Section 23-1.7(b)(1)(i) requires that “[e]very hazardous opening into which a person may step or fall into” be guarded by a cover or safety railing. Section 23-1.15 provides that a safety railing includes a toe-board. These sections are sufficiently specific to support a claim pursuant to Labor Law § 241(6) (Donahue v. CJAM Assoc., LLC, 22 A.D.3d 710 [2d Dept 2005]; Wrobel v. Pendelton, 120 A.D.3d 963 [4th Dept 2014]).

Also, as discussed above, while a guardrail might have interfered with access to the bicycle platform, a 1 x 6-inch toe-board would not have impeded access to the bicycle platform.

Defendants argue that section 1.7(b)(1) does not require a toe-board on the edge of the main platform facing the bicycle platform because the gap between the platforms is not large enough for a person to fall through.

There is a question of fact whether the gap was a hazardous opening and whether it was big enough for a person to fall through. The vertical distance between the platforms was between 12 and 16 inches. The horizontal distance between the platforms is unclear.
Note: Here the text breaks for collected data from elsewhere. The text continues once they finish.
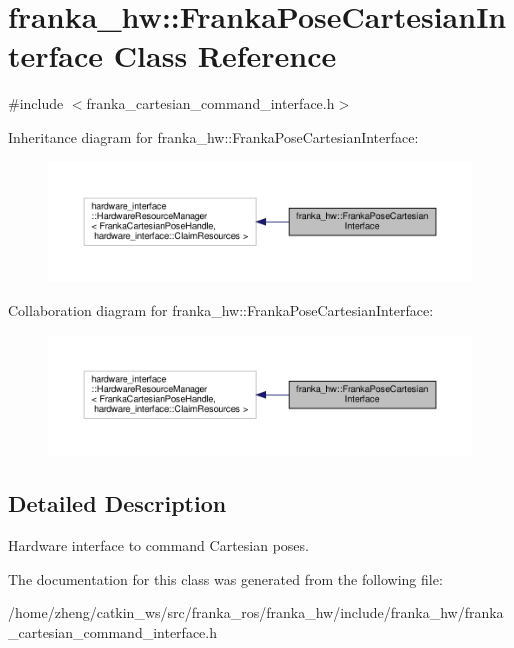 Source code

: \hypertarget{classfranka__hw_1_1_franka_pose_cartesian_interface}{}\section{franka\+\_\+hw\+:\+:Franka\+Pose\+Cartesian\+Interface Class Reference}
\label{classfranka__hw_1_1_franka_pose_cartesian_interface}


{\ttfamily \#include $<$franka\+\_\+cartesian\+\_\+command\+\_\+interface.\+h$>$}



Inheritance diagram for franka\+\_\+hw\+:\+:Franka\+Pose\+Cartesian\+Interface\+:
\nopagebreak
\begin{figure}[H]
\begin{center}
\leavevmode
\includegraphics[width=350pt]{classfranka__hw_1_1_franka_pose_cartesian_interface__inherit__graph}
\end{center}
\end{figure}


Collaboration diagram for franka\+\_\+hw\+:\+:Franka\+Pose\+Cartesian\+Interface\+:
\nopagebreak
\begin{figure}[H]
\begin{center}
\leavevmode
\includegraphics[width=350pt]{classfranka__hw_1_1_franka_pose_cartesian_interface__coll__graph}
\end{center}
\end{figure}


\subsection{Detailed Description}
Hardware interface to command Cartesian poses. 

The documentation for this class was generated from the following file\+:\begin{DoxyCompactItemize}
\item 
/home/zheng/catkin\+\_\+ws/src/franka\+\_\+ros/franka\+\_\+hw/include/franka\+\_\+hw/franka\+\_\+cartesian\+\_\+command\+\_\+interface.\+h\end{DoxyCompactItemize}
Dominic Stiller of Defendants DSENY testified that the horizontal space was two inches, but he also testified that the diameter of the pipes which support the platforms was 2 inches. The photos of the platform show that the support consisted of two vertical pipes and a welded cross piece. There was no testimony as to the length of the cross piece. The photo of the scaffold clearly shows that horizontal distance of the gap, which is as wide as the width of the support, is more than 2 inches but less than a foot.

The other Industrial Code sections cited by Plaintiff are either too general or not applicable to the situation herein.

As there remain questions whether the gap was large enough for a person to fall through, and whether it was a hazardous opening within the meaning of section i.7(b)(i), summary judgment must be denied to both Plaintiff and Defendants.

Labor Law § 200

Although Plaintiff moved for summary judgment against all Defendants on his Labor Law § 200 claim, his moving papers only addressed the liability of Defendants DSENY and SCA pursuant to Labor Law § 200.

Plaintiff's claim based on the unguarded gap between the scaffold platforms is one of a dangerous condition, rather than a means and methods case.

Defendant DSENY

Defendant DSENY argues that the complaint should be dismissed against it as it is not a proper labor law defendant because it was not an owner, contractor, or agent of the owner. The action was previously discontinued as against DSENY BUILDING SERVICES, INC.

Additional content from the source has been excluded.